Tuesday, March 17, 2009

this risk to be unlikely for banks that enjoy high systemic support

From Zero Hedge:

"Moody's Says Bank Bondholders Will Not Suffer Haircuts

Listen to this article. Powered by Odiogo.com
You know the joke about Moody's fooling none of the people none of the time? Well, they are trying to make some bold predictions about financial companies' bondholders. And based on what they are saying senior and subordinated bank creditors should be worried... very worried...

In a piece entitled "Senior Bank Bank Holders - At Risk Or Not" Moody's analyst Sean Jones (not be confused with Egan-Jones' cofounder Bruce Jones) "considers this risk to be unlikely for banks that enjoy high systemic support. Such actions would run counter to the overall policy objectives underlying the provision of support to the banking system."

The problem with Sean's assumption is that for him to be correct, and for the massively upside down banking balance sheet to get fixed as some point, the government would have to fill the insolvency delta in the asset shortfall through either through above-market asset purchases or new cash from equity raises. If Citi's recent bailout is any example, the administration has made it all too clear it will not pursue any of these actions, thus leaving creeping equitization as the only option (of course, absent nationalization), which is why Zero Hedge disagrees with Moody's on this one (and many more), and as I wrote previously, bank sub debt holders also do not share Sean's optimism.

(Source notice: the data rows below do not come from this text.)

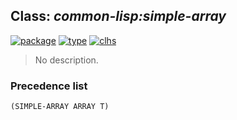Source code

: ## Class: ***common-lisp:simple-array***
[![package](https://img.shields.io/badge/Package-COMMON--LISP-5f9ea0.svg?style=social&colorA=999999)](../) [![type](https://img.shields.io/badge/Type-Class-5f9ea0.svg?style=social&colorA=999999)](../#class) [![clhs](https://img.shields.io/badge/CLHS-SIMPLE--ARRAY-5f9ea0.svg?style=social&colorA=999999)](http://www.lispworks.com/documentation/HyperSpec/Body/t_smp_ar.htm) 

> No description.

### Precedence list
```
(SIMPLE-ARRAY ARRAY T)
```
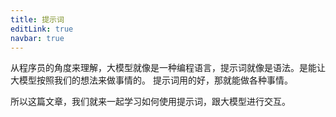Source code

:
 ```yaml
---
title: 提示词
editLink: true
navbar: true
---
```


从程序员的角度来理解，大模型就像是一种编程语言，提示词就像是语法。是能让大模型按照我们的想法来做事情的。
提示词用的好，那就能做各种事情。


所以这篇文章，我们就来一起学习如何使用提示词，跟大模型进行交互。

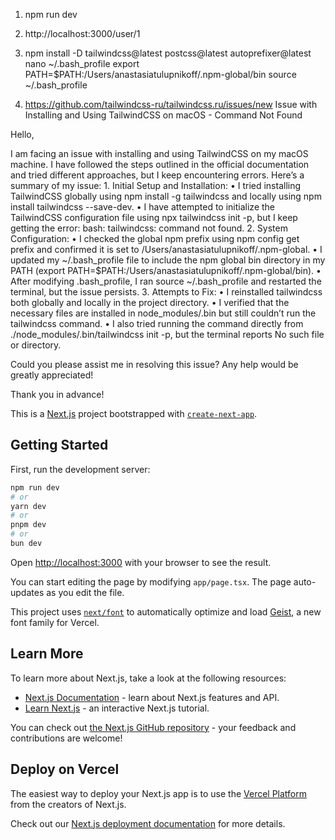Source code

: 1. npm run dev
2. http://localhost:3000/user/1

3. npm install -D tailwindcss@latest postcss@latest autoprefixer@latest
   nano ~/.bash_profile
   export PATH=$PATH:/Users/anastasiatulupnikoff/.npm-global/bin
   source ~/.bash_profile

4. https://github.com/tailwindcss-ru/tailwindcss.ru/issues/new
   Issue with Installing and Using TailwindCSS on macOS - Command Not Found

Hello,

I am facing an issue with installing and using TailwindCSS on my macOS machine. I have followed the steps outlined in the official documentation and tried different approaches, but I keep encountering errors. Here’s a summary of my issue: 1. Initial Setup and Installation:
• I tried installing TailwindCSS globally using npm install -g tailwindcss and locally using npm install tailwindcss --save-dev.
• I have attempted to initialize the TailwindCSS configuration file using npx tailwindcss init -p, but I keep getting the error: bash: tailwindcss: command not found. 2. System Configuration:
• I checked the global npm prefix using npm config get prefix and confirmed it is set to /Users/anastasiatulupnikoff/.npm-global.
• I updated my ~/.bash_profile file to include the npm global bin directory in my PATH (export PATH=$PATH:/Users/anastasiatulupnikoff/.npm-global/bin).
• After modifying .bash_profile, I ran source ~/.bash_profile and restarted the terminal, but the issue persists. 3. Attempts to Fix:
• I reinstalled tailwindcss both globally and locally in the project directory.
• I verified that the necessary files are installed in node_modules/.bin but still couldn’t run the tailwindcss command.
• I also tried running the command directly from ./node_modules/.bin/tailwindcss init -p, but the terminal reports No such file or directory.

Could you please assist me in resolving this issue? Any help would be greatly appreciated!

Thank you in advance!

This is a [Next.js](https://nextjs.org) project bootstrapped with [`create-next-app`](https://nextjs.org/docs/app/api-reference/cli/create-next-app).

## Getting Started

First, run the development server:

```bash
npm run dev
# or
yarn dev
# or
pnpm dev
# or
bun dev
```

Open [http://localhost:3000](http://localhost:3000) with your browser to see the result.

You can start editing the page by modifying `app/page.tsx`. The page auto-updates as you edit the file.

This project uses [`next/font`](https://nextjs.org/docs/app/building-your-application/optimizing/fonts) to automatically optimize and load [Geist](https://vercel.com/font), a new font family for Vercel.

## Learn More

To learn more about Next.js, take a look at the following resources:

- [Next.js Documentation](https://nextjs.org/docs) - learn about Next.js features and API.
- [Learn Next.js](https://nextjs.org/learn) - an interactive Next.js tutorial.

You can check out [the Next.js GitHub repository](https://github.com/vercel/next.js) - your feedback and contributions are welcome!

## Deploy on Vercel

The easiest way to deploy your Next.js app is to use the [Vercel Platform](https://vercel.com/new?utm_medium=default-template&filter=next.js&utm_source=create-next-app&utm_campaign=create-next-app-readme) from the creators of Next.js.

Check out our [Next.js deployment documentation](https://nextjs.org/docs/app/building-your-application/deploying) for more details.
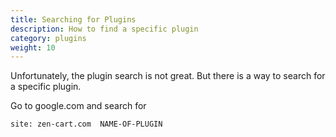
 ```yaml
---
title: Searching for Plugins 
description: How to find a specific plugin
category: plugins
weight: 10
---
```


Unfortunately, the plugin search is not great.  But there is a way to search for a specific plugin. 

Go to google.com and search for 

```
site: zen-cart.com  NAME-OF-PLUGIN
```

Jones does cover some bases in case unbridled optimism (Moody's trademark) is not the right play anymore: "Even at banks that are very likely to receive support, there remain the risks of coupon suspensions or of distressed exchanges for preferred shares."

Moody's full statement on potential bondholder risks is presented below.
Senior Bank Bond Holders -- at Risk or Not?

Over the past week, a growing number of bondholders have expressed concerns that they risk being forced to incur losses because of government pressure on the banks that receive public assistance. This concern has been fueled both by widespread media attention and by some members of Congress.

Nevertheless, we consider this risk to be unlikely for banks that enjoy high systemic support. Such actions would run counter to the overall policy objectives underlying the provision of support to the banking system. Having said this, risks to bondholders do indeed increase for lower priority capital instruments and for those that hold the debt of weaker banks that are less important to the nation’s financial system.

The US banks that we believe benefit from very high systemic support are the Bank of America, Bank of New York, Citigroup, JPMorgan Chase, and Wells Fargo; for these institutions, we see the likelihood of senior or senior subordinated creditors taking losses as being very modest. If senior or senior subordinated creditors were made to suffer losses, the risk that systemic credit flow would contract increases, thus prompting further market turmoil and economic damage. Such an outcome is directly contrary to the Administration’s policy goals, which are to instill confidence in the financial industry and to restore the flow of credit in the economy.

Of course, we do differentiate, or notch, ratings to reflect the relative positioning of various security classes. This is done based upon their positions in the capital structure or in the legal framework of an entity. Subordinated creditors are clearly in an inferior position to senior debtholders, and those owning holding company obligations are certainly behind bank creditors in priority. In both cases, however, we believe all of these creditors should benefit from some systemic support, albeit to different degrees.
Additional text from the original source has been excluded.